Last year, combined Medford/Somerville forces collected a record 326 tons of compostable waste from campus, and created a custom recycling program for boxes and Styrofoam packing at the Science and Technology Center. This process is now being piloted elsewhere.

Water use across all three campuses also dropped last year, primarily due to greater awareness and improved behaviors cultivated by Eco-Ambassadors, the sustainability council’s report states. Several pilot programs to conserve water that were tested last year, including low-flow showerheads and timers to encourage shorter showers, will now be installed in most major residence halls on the Medford/Somerville campus.

Last summer a utility and energy master plan for the Medford/Somerville campus was developed by an outside firm in close collaboration with Tufts’ Facilities Services and the Tufts Effectiveness in Administrative Management (TEAM) Energy and Campus Sustainability working group. In the fall, Randy Preston was hired as director of University Energy Programs to implement the projects identified in the plan. These include:

—A campus-wide metering system to measure electricity and heat consumption in individual buildings and thereby identify energy-saving initiatives. This system will eventually be expanded to the Boston and Grafton campuses.

—Feasibility studies for a cogeneration system that simultaneously produces heat and power. Such a system would reduce carbon emissions by approximately 9 percent, because it would capture heat generated by electricity and use it to make steam for heating and cooling.

—Studies for a central chilled water plant that would provide air conditioning by piping cold water into buildings. The plant would eliminate the need to maintain independent cooling systems in individual buildings.

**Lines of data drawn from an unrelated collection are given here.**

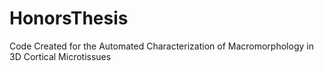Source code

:# HonorsThesis
Code Created for the Automated Characterization of Macromorphology in 3D Cortical Microtissues
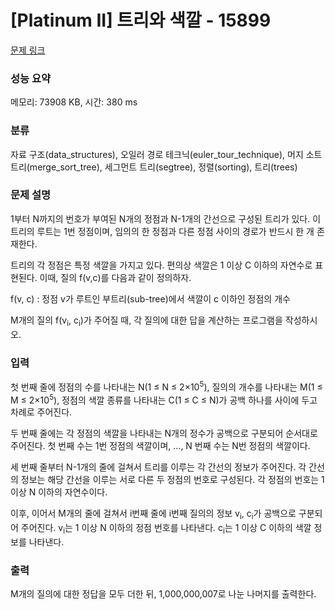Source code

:# [Platinum II] 트리와 색깔 - 15899 

[문제 링크](https://www.acmicpc.net/problem/15899) 

### 성능 요약

메모리: 73908 KB, 시간: 380 ms

### 분류

자료 구조(data_structures), 오일러 경로 테크닉(euler_tour_technique), 머지 소트 트리(merge_sort_tree), 세그먼트 트리(segtree), 정렬(sorting), 트리(trees)

### 문제 설명

<p>1부터 N까지의 번호가 부여된 N개의 정점과 N-1개의 간선으로 구성된 트리가 있다. 이 트리의 루트는 1번 정점이며, 임의의 한 정점과 다른 정점 사이의 경로가 반드시 한 개 존재한다.</p>

<p>트리의 각 정점은 특정 색깔을 가지고 있다. 편의상 색깔은 1 이상 C 이하의 자연수로 표현된다. 이때, 질의 f(v,c)를 다음과 같이 정의하자.</p>

<p>f(v, c) : 정점 v가 루트인 부트리(sub-tree)에서 색깔이 c 이하인 정점의 개수</p>

<p>M개의 질의 f(v<sub>i</sub>, c<sub>i</sub>)가 주어질 때, 각 질의에 대한 답을 계산하는 프로그램을 작성하시오.</p>

### 입력 

 <p>첫 번째 줄에 정점의 수를 나타내는 N(1 ≤ N ≤ 2×10<sup>5</sup>), 질의의 개수를 나타내는 M(1 ≤ M ≤ 2×10<sup>5</sup>), 정점의 색깔 종류를 나타내는 C(1 ≤ C ≤ N)가 공백 하나를 사이에 두고 차례로 주어진다.</p>

<p>두 번째 줄에는 각 정점의 색깔을 나타내는 N개의 정수가 공백으로 구분되어 순서대로 주어진다. 첫 번째 수는 1번 정점의 색깔이며, ..., N 번째 수는 N번 정점의 색깔이다.</p>

<p>세 번째 줄부터 N-1개의 줄에 걸쳐서 트리를 이루는 각 간선의 정보가 주어진다. 각 간선의 정보는 해당 간선을 이루는 서로 다른 두 정점의 번호로 구성된다. 각 정점의 번호는 1 이상 N 이하의 자연수이다.</p>

<p>이후, 이어서 M개의 줄에 걸쳐서 i번째 줄에 i번째 질의의 정보 v<sub>i</sub>, c<sub>i</sub>가 공백으로 구분되어 주어진다. v<sub>i</sub>는 1 이상 N 이하의 정점 번호를 나타낸다. c<sub>i</sub>는 1 이상 C 이하의 색깔 정보를 나타낸다.</p>

### 출력 

 <p>M개의 질의에 대한 정답을 모두 더한 뒤, 1,000,000,007로 나눈 나머지를 출력한다.</p>

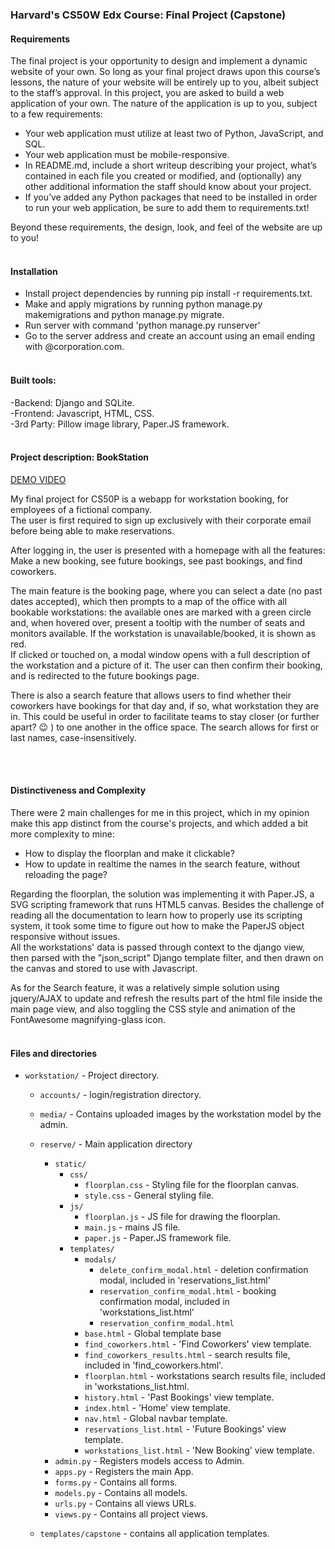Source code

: ### **Harvard's CS50W Edx Course: Final Project (Capstone)**

#### **Requirements**

The final project is your opportunity to design and implement a dynamic website of your own. So long as your final project draws upon this course’s lessons, the nature of your website will be entirely up to you, albeit subject to the staff’s approval.
In this project, you are asked to build a web application of your own. The nature of the application is up to you, subject to a few requirements:

- Your web application must utilize at least two of Python, JavaScript, and SQL.
- Your web application must be mobile-responsive.
- In README.md, include a short writeup describing your project, what’s contained in each file you created or modified, and (optionally) any other additional information the staff should know about your project.
- If you’ve added any Python packages that need to be installed in order to run your web application, be sure to add them to requirements.txt!

Beyond these requirements, the design, look, and feel of the website are up to you!
<br>
<br>

#### **Installation**

- Install project dependencies by running pip install -r requirements.txt.
- Make and apply migrations by running python manage.py makemigrations and python manage.py migrate.
- Run server with command 'python manage.py runserver'
- Go to the server address and create an account using an email ending with @corporation.com.
  <br>
  <br>

#### **Built tools:**

-Backend: Django and SQLite.  
-Frontend: Javascript, HTML, CSS.  
-3rd Party: Pillow image library, Paper.JS framework.
<br>
<br>

#### **Project description: BookStation**

[DEMO VIDEO](https://youtu.be/GIein3LbNk0)

My final project for CS50P is a webapp for workstation booking, for employees of a fictional company.  
The user is first required to sign up exclusively with their corporate email before being able to make reservations.

After logging in, the user is presented with a homepage with all the features: Make a new booking, see future bookings, see past bookings, and find coworkers.

The main feature is the booking page, where you can select a date (no past dates accepted), which then prompts to a map of the office with all bookable workstations: the available ones are marked with a green circle and, when hovered over, present a tooltip with the number of seats and monitors available. If the workstation is unavailable/booked, it is shown as red.  
If clicked or touched on, a modal window opens with a full description of the workstation and a picture of it. The user can then confirm their booking, and is redirected to the future bookings page.

There is also a search feature that allows users to find whether their coworkers have bookings for that day and, if so, what workstation they are in. This could be useful in order to facilitate teams to stay closer (or further apart? 😉 ) to one another in the office space. The search allows for first or last names, case-insensitively.


<br>
<br>

#### **Distinctiveness and Complexity**

There were 2 main challenges for me in this project, which in my opinion make this app distinct from the course's projects, and which added a bit more complexity to mine:

- How to display the floorplan and make it clickable?
- How to update in realtime the names in the search feature, without reloading the page?

Regarding the floorplan, the solution was implementing it with Paper.JS, a SVG scripting framework that runs HTML5 canvas. Besides the challenge of reading all the documentation to learn how to properly use its scripting system, it took some time to figure out how to make the PaperJS object responsive without issues.  
All the workstations' data is passed through context to the django view, then parsed with the "json_script" Django template filter, and then drawn on the canvas and stored to use with Javascript.

As for the Search feature, it was a relatively simple solution using jquery/AJAX to update and refresh the results part of the html file inside the main page view, and also toggling the CSS style and animation of the FontAwesome magnifying-glass icon.
<br>
<br>

#### **Files and directories**

- `workstation/` - Project directory.

  - `accounts/` - login/registration directory.
  - `media/` - Contains uploaded images by the workstation model by the admin.
  - `reserve/` - Main application directory

    - `static/`
      - `css/`
        - `floorplan.css` - Styling file for the floorplan canvas.
        - `style.css` - General styling file.
      - `js/`
        - `floorplan.js` - JS file for drawing the floorplan.
        - `main.js` - mains JS file.
        - `paper.js` - Paper.JS framework file.
      - `templates/`
        - `modals/`
          - `delete_confirm_modal.html` - deletion confirmation modal, included in 'reservations_list.html'
          - `reservation_confirm_modal.html` - booking confirmation modal, included in 'workstations_list.html'
          - `reservation_confirm_modal.html`
        - `base.html` - Global template base
        - `find_coworkers.html` - 'Find Coworkers' view template.
        - `find_coworkers_results.html` - search results file, included in 'find_coworkers.html'.
        - `floorplan.html` - workstations search results file, included in 'workstations_list.html.
        - `history.html` - 'Past Bookings' view template.
        - `index.html` - 'Home' view template.
        - `nav.html` - Global navbar template.
        - `reservations_list.html` - 'Future Bookings' view template.
        - `workstations_list.html` - 'New Booking' view template.
    - `admin.py` - Registers models access to Admin.
    - `apps.py` - Registers the main App.
    - `forms.py` - Contains all forms.
    - `models.py` - Contains all models.
    - `urls.py` - Contains all views URLs.
    - `views.py` - Contains all project views.

  - `templates/capstone` - contains all application templates.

And if you haven’t noticed, a solar array was just installed on the roof of Dowling Hall. It will generate 125,000 kilowatt hours of energy for the Medford/Somerville campus, providing enough electricity to power the Tufts Hillel building or Blakeley Hall for one year. The project is part of the Solarize Massachusetts in Medford program, which is supported by the Massachusetts Clean Energy Center and the Massachusetts Department of Energy Resources.